Depuis que je vous ai vu, j’ai eu beaucoup de tracas et d’ennuis de maison. J’ai été longtemps sans cuisine, et ce qui est pis sans cuisinier. J’ai été obligée de remplacer mon vieux Maupois, qui ne pouvait plus aller, et je l’ai remplacé par un jeune qui me fait de la bonne cuisine, mais trop moderne hélas ! Nous autres vieux, mon ami, nous ne pouvons éviter d’être envahis par tout ce qui est nouveau, et à mon avis, beaucoup moins bien [p. 3] que ce qui existait du temps de nos pères. Cela est fort triste mais l’important pour nous, c’est de conserver notre bonne santé : la mienne résiste à tout mais la vôtre a besoin de soins, et vous savez, mon cher ami, combien je m’y intéresse. Outre mes occupations qui sont nombreuses, j’ai été, et je suis encore bien préoccupée, bien inquiète de la santé de mon pauvre fils malade ; les crises, qui l’année dernière étaient beaucoup plus rares, cette année se renouvellent bien souvent, et c’est au dépens non pas de sa santé, mais de son intelligence4. Vous pensez combien cela est cruel pour moi et quelle vie triste je mène ! Si vous n’avez rien à faire à la campagne [p. 4] sacrifiez-moi quelques instants pour venir causer un peu avec moi. Parlez-moi de votre santé, de vos projets ; avez-vous arrêté un appartement avec atelier ? Je pense que vous n’avez pas eu le temps de vous en occuper.
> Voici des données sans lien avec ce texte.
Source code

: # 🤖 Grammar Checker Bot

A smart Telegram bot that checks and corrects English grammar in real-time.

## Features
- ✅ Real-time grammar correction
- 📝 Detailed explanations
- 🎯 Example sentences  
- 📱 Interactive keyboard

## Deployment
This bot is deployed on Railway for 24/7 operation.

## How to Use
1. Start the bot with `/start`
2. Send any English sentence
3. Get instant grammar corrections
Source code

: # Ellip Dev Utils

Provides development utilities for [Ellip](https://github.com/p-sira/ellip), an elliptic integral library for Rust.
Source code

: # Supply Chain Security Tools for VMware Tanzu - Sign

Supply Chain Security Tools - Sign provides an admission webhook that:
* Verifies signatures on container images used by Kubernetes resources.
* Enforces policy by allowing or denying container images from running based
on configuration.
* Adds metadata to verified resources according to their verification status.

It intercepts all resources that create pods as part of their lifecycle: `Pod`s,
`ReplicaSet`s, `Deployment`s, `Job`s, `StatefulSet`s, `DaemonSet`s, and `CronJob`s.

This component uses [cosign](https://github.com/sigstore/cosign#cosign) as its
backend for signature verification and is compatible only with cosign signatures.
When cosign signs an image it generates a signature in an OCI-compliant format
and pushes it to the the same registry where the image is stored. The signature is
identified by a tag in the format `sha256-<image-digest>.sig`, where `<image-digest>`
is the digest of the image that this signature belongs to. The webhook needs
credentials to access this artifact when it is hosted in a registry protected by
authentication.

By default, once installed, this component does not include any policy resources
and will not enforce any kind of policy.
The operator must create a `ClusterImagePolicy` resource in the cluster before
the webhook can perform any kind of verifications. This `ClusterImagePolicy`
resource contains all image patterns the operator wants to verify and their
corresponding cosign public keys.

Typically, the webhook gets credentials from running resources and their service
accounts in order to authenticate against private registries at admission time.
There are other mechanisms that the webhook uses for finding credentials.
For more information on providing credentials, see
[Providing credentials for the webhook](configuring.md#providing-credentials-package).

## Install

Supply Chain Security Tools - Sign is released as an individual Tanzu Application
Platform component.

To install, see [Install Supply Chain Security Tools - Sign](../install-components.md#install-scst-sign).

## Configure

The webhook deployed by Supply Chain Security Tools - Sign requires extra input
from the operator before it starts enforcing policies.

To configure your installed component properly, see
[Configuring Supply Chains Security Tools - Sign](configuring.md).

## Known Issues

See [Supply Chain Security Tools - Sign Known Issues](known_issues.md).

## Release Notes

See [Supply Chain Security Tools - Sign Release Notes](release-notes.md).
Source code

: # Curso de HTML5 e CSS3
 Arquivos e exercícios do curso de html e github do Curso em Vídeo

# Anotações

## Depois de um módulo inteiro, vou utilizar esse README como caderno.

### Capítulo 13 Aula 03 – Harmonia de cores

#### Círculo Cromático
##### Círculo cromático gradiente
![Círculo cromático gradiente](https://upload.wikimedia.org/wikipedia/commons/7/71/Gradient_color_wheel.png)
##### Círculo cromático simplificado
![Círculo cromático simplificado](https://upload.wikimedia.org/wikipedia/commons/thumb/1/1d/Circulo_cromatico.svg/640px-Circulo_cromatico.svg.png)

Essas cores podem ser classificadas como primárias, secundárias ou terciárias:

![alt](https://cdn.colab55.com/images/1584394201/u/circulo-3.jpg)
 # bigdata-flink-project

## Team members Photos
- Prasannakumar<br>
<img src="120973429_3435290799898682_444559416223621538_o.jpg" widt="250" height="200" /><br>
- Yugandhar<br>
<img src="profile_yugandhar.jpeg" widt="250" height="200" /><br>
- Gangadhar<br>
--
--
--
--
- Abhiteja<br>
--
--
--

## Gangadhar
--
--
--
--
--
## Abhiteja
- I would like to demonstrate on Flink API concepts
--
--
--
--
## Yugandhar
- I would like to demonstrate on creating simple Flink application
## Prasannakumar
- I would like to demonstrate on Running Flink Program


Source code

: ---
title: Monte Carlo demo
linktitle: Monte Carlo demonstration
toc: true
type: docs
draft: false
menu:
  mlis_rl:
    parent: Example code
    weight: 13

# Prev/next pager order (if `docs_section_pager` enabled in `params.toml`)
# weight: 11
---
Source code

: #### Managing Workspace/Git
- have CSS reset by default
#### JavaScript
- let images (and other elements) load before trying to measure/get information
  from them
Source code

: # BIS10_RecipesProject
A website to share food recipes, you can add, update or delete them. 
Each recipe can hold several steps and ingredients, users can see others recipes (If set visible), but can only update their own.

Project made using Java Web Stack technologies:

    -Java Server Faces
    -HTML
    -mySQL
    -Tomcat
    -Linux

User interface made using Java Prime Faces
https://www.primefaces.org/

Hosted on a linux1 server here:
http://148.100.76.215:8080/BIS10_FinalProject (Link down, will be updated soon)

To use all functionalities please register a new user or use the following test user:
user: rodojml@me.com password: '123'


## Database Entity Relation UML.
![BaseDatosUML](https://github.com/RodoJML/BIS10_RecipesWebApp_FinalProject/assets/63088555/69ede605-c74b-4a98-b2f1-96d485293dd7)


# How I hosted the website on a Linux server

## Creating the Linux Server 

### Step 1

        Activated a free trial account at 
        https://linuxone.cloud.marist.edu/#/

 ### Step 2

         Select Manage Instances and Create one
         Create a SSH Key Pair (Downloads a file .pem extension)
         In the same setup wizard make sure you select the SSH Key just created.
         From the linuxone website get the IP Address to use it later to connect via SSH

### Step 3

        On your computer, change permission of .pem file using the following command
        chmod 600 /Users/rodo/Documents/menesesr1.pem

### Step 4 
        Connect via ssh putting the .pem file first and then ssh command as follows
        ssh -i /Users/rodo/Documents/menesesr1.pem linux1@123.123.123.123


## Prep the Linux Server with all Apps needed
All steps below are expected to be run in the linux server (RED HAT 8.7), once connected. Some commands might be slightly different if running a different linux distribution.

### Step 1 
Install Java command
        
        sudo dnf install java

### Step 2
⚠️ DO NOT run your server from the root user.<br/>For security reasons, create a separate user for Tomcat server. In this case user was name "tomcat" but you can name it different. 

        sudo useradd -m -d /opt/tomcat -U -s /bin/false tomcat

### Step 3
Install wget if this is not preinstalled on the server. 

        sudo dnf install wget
Eugène est encore en Auvergne pour quelques jours. M. Laity est à Paris. Mme de Querelles vous a écrit pour une recommandation, je n’y suis pour rien, car je n’aurais pas voulu venir augmenter vos ennuis5 !
Adieu, mon cher bon ami, croyez toujours à ma vieille et bien sincère affection. Je vous embrasse de cœur en attendant le plaisir de vous revoir. Je ne vous ai pas écrit pour votre parent, M. de Verninac, parce que, de mon [p. 1] côté, je n’avais hélas aucune protection6.
Adieu encore, cher ami,
Mille tendresses,
J.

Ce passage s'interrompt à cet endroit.